While most hospital and care providers have made significant progress toward achieving Stage 1 of the Meaningful Use requirements for an electronic medical record, it is critical that planning for the subsequent stages begin now.
Stage 1 focuses on the capture and sharing of clinical information among the care team. Stage 2 and 3 focus on advanced care processes, decision support and improved outcomes.
Completion and continued compliance with all Stage 1 requirements are prerequisites to meeting the Stage 2 and 3 goals. Hospitals and eligible providers need to implement and attest to all Stage 1 menu requirements that were not achieved during Stage 1. End users will also need to ensure that their software is upgraded to certification in order to meet subsequent Stage 2 and 3 functionality.
Stage 2 and 3 requirements include an expanded set that falls into these categories.
1. Thresholds are increased from Stage 1 2. Functionality must be expanded from just having certain capabilities in place to actually transmitting and measuring information 3. New functionality is required
Key thresholds that are increased include:
Expanding order types and percentages of numerators for orders
Continuity of care record
Providing summary of health information
Office visit summaries
Access to health information
Menu set requirements that must be achieved include:
Structured lab data
Summary of care records
Functionality that must be expanded to send actual data includes:
Drug interaction checks
Clinical decision support
Drug formulary checks
Submission of immunization data
Reportable lab results
Syndromic surveillance data
New functionality that is required includes:
Electronic notes for inpatient and outpatients
Electronic prescription checking
Web access to patient data
Secure Internet messaging with patients
Electronic health records
Capturing and listing care team members
Longitudinal care plan
Public health alerts
“Completion and continued compliance with all Stage 1 requirements are prerequisites to meeting the Stage 2 and 3 goals.”
Jim Deren Strategic IT Planning
Organizations must continue to capture a patient’s problems, active medications, and med allergy list, as well as continue to meet all security measures.

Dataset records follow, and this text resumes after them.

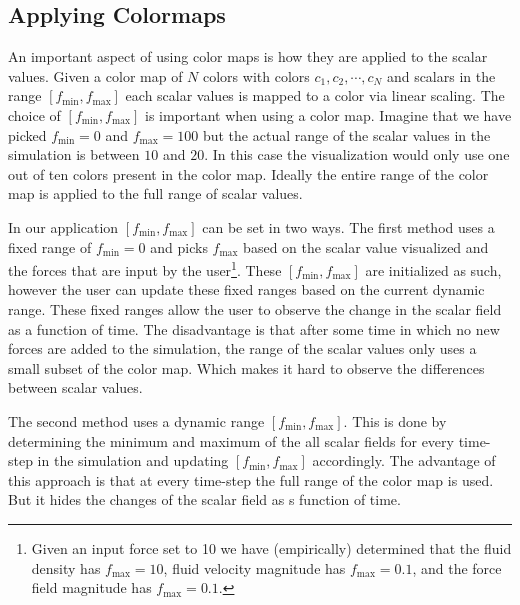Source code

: \subsection{Applying Colormaps}
\label{ss:colormaps:applying}
An important aspect of using color maps is how they are applied to the scalar values. Given a color map of $N$ colors with colors $c_1,c_2,\cdots,c_N$ and scalars in the range $[f_{\text{min}}, f_{\text{max}}]$ each scalar values is mapped to a color via linear scaling. The choice of $[f_{\text{min}}, f_{\text{max}}]$ is important when using a color map. Imagine that we have picked $f_{\text{min}} = 0$ and $f_{\text{max}} = 100$ but the actual range of the scalar values in the simulation is between $10$ and $20$. In this case the visualization would only use one out of ten colors present in the color map. Ideally the entire range of the color map is applied to the full range of scalar values.

In our application $[f_{\text{min}}, f_{\text{max}}]$ can be set in two ways. The first method uses a fixed range of $f_{\text{min}} = 0$ and picks $f_{\text{max}}$ based on the scalar value visualized and the forces that are input by the user\footnote{Given an input force set to 10 we have (empirically) determined that the fluid density has $f_{\text{max}} = 10$, fluid velocity magnitude has $f_{\text{max}} = 0.1$, and the force field magnitude has $f_{\text{max}} = 0.1$.}. These $[f_{\text{min}}, f_{\text{max}}]$ are initialized as such, however the user can update these fixed ranges based on the current dynamic range. These fixed ranges allow the user to observe the change in the scalar field as a function of time. The disadvantage is that after some time in which no new forces are added to the simulation, the range of the scalar values only uses a small subset of the color map. Which makes it hard to observe the differences between scalar values.

The second method uses a dynamic range $[f_{\text{min}}, f_{\text{max}}]$. This is done by determining the minimum and maximum of the all scalar fields for every time-step in the simulation and updating $[f_{\text{min}}, f_{\text{max}}]$ accordingly. The advantage of this approach is that at every time-step the full range of the color map is used. But it hides the changes of the scalar field as s function of time.

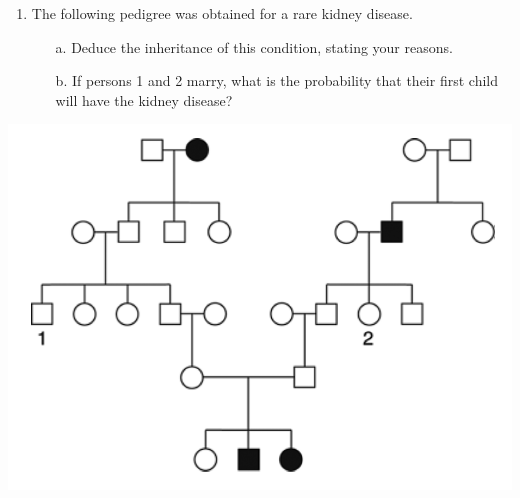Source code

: \documentclass[11pt,]{article}
\providecommand{\tightlist}{%
  \setlength{\itemsep}{0pt}\setlength{\parskip}{0pt}}
\begin{document}
\begin{blackbox}

\begin{enumerate}
\def\labelenumi{\arabic{enumi}.}
\setcounter{enumi}{52}
\tightlist
\item
  The following pedigree was obtained for a rare kidney disease.

  \begin{enumerate} 
   \item[a.]{ Deduce the inheritance of this condition, stating your reasons. } 
   \item[b.]{ If persons 1 and 2 marry, what is the probability that their first child will have the kidney disease? } 
   \end{enumerate}
\end{enumerate}

\hfill\break

\begin{center}\includegraphics[width=0.55\linewidth,]{input/53pedigree} \end{center}

\vspace{12cm}

\end{blackbox}
\end{document}
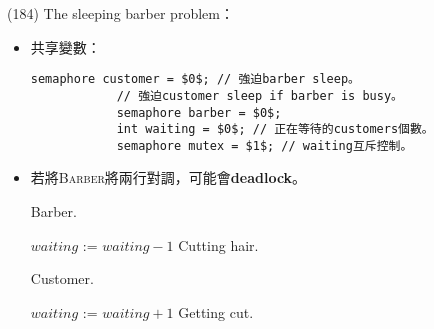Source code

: \begin{theorem}{(184)} The sleeping barber problem：\begin{itemize}
        \item 共享變數：\begin{lstlisting}[caption={Shared variables of The sleeping barber problem.}, captionpos=b, mathescape=true]
            semaphore customer = $0$; // 強迫barber sleep。
            // 強迫customer sleep if barber is busy。
            semaphore barber = $0$; 
            int waiting = $0$; // 正在等待的customers個數。
            semaphore mutex = $1$; // waiting互斥控制。
        \end{lstlisting}
        \item 若將\textsc{Barber}將兩行對調，可能會\textbf{deadlock}。
        \begin{algorithm}[H]
            \caption{Barber.}
            \begin{algorithmic}[1]
                    \Repeat
                        \State {} 
                        \State {}
                        \State $waiting$ := $waiting - 1$
                        \State {} 
                        \State {}
                        \State Cutting hair.
                \EndFunction
            \end{algorithmic}
        \end{algorithm}
        \begin{algorithm}[H]
            \caption{Customer.}
            \begin{algorithmic}[1]
                    \Repeat
                        \State {}
                         
                            \State $waiting$ := $waiting + 1$
                            \State {} 
                            \State {}
                            \State {} 
                            \State Getting cut.
                        \Else
                            \State {}
                        \EndIf
                \EndFunction
            \end{algorithmic}
        \end{algorithm}
    \end{itemize}
\end{theorem}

The Federal Government has extended the timeframe for requiring attainment of Stage 2 by an additional year. Measurement and attestation will require continuous compliance for the entire year, which is the federal fiscal year (October 1 – September 30) for hospitals and calendar year for ambulatory providers.
Your target dates will vary depending upon when you attest to Stage 1. For hospitals first attesting in 2012, you must go live and begin measuring by October 1, 2014, in order to provide one year of data on September 30, 2015. If a hospital first achieves Stage 1 in 2013, they must go live and begin measuring Stage 2 by October 1, 2015, in order to attest to one year of measurement on September 30, 2016.
Reduced Medicare payments begin on October 1, 2014, if a hospital has not achieved Stage 1 or fails to continue to meet the minimum thresholds for the appropriate stage. For the ambulatory environment, reduced Medicare payments will begin January 1, 2015, for hospitals that have not achieved or sustained the appropriate stage for meaningful use. There are no penalties for Medicaid providers.
Based upon public feedback, the HIT Task Force is considering a number of changes to the law that may involve adding Behavioral Health, Rehabilitation Services, Ambulatory Surgery Centers, and Long-Term Care to the scope of services. The final rule for Stage 2 is expected to be completed in February of 2012.